*** Opening Material for this task ***

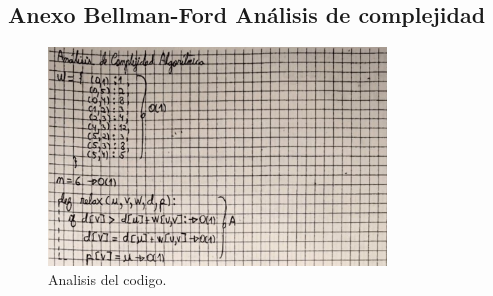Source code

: \subsection{Anexo Bellman-Ford Análisis de complejidad}
\begin{figure}[H]
	\centering
	\includegraphics[width=0.8\textwidth]{complejidad_distancia_ejem2_1.png}
	\caption{Analisis del codigo.}
	\label{fig:complejidad1}
\end{figure}

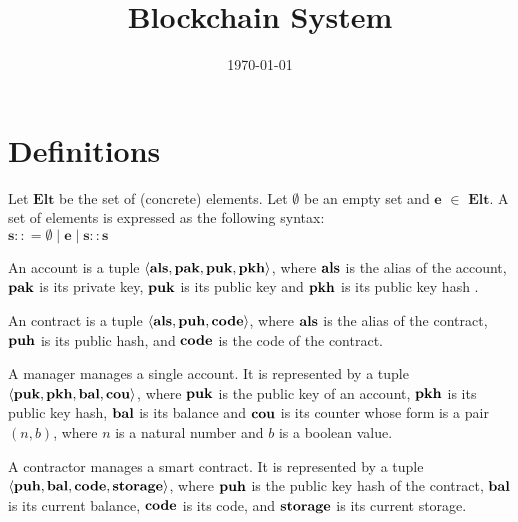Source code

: \documentclass[a4paper]{llncs}
\title{Blockchain System}
\author{}
\institute{}
\date{\today}
\begin{document}
\maketitle
\pagestyle{plain}

\section{Definitions}
\begin{definition}[Set]
Let $\mathbf{Elt}$ be the set of (concrete) elements. Let $\emptyset$ be an empty set and $\mathbf{e}$ $\in$  $\mathbf{Elt}$. A set of elements is expressed as the following syntax:
\\
$\mathbf{s} :: = \emptyset \mid \mathbf{e} \mid \mathbf{s :: s}$
\end{definition}

\begin{definition}[Account]
An account is a tuple $\langle \textbf{als}, \textbf{pak}, \textbf{puk}, \textbf{pkh} \rangle $, where $\textbf{als}$ is the alias of the account, $\textbf{pak}$ is its private key, $\textbf{puk}$ is its public key and $\textbf{pkh}$ is its public key hash . 
\end{definition}

\begin{definition}[Contract]
An contract is a tuple $\langle  \textbf{als}, \textbf{puh}, \textbf{code} \rangle $, where
$\textbf{als}$ is the alias of the contract, $\textbf{puh}$ is its public hash, and
$\textbf{code}$ is the code of the contract. 
\end{definition}

\begin{definition}[Manager]
A manager manages a single account. It is represented by a
tuple $\langle  \textbf{puk}, \textbf{pkh}, \textbf{bal}, \textbf{cou} \rangle $, where  $\textbf{puk}$ is the
public key of an account, $\textbf{pkh}$ is its public key hash, $\textbf{bal}$ is its
balance and $\textbf{cou}$ is its counter whose form is a pair $(n, b)$, where $n$ is a natural number and ${b}$
is a boolean value.  
\end{definition}

\begin{definition}[Contractor]
  A contractor manages a smart contract. It is
  represented by a tuple
  $\langle \textbf{puh}, \textbf{bal}, \textbf{code}, \textbf{storage} \rangle $, where $\textbf{puh}$ is the
  public key hash of the contract, $\textbf{bal}$ is its current balance, $\textbf{code}$ is its
  code, and $\textbf{storage}$ is its current storage.
\end{definition}
\end{document}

*** Closing Material for this task ***

Wherever the word "langle" turns up in the records, copy out the line it is on.

▸ **Task solution**
An account is a tuple $\langle \textbf{als}, \textbf{pak}, \textbf{puk}, \textbf{pkh} \rangle $, where $\textbf{als}$ is the alias of the account, $\textbf{pak}$ is its private key, $\textbf{puk}$ is its public key and $\textbf{pkh}$ is its public key hash . 
An contract is a tuple $\langle  \textbf{als}, \textbf{puh}, \textbf{code} \rangle $, where
tuple $\langle  \textbf{puk}, \textbf{pkh}, \textbf{bal}, \textbf{cou} \rangle $, where  $\textbf{puk}$ is the
  $\langle \textbf{puh}, \textbf{bal}, \textbf{code}, \textbf{storage} \rangle $, where $\textbf{puh}$ is the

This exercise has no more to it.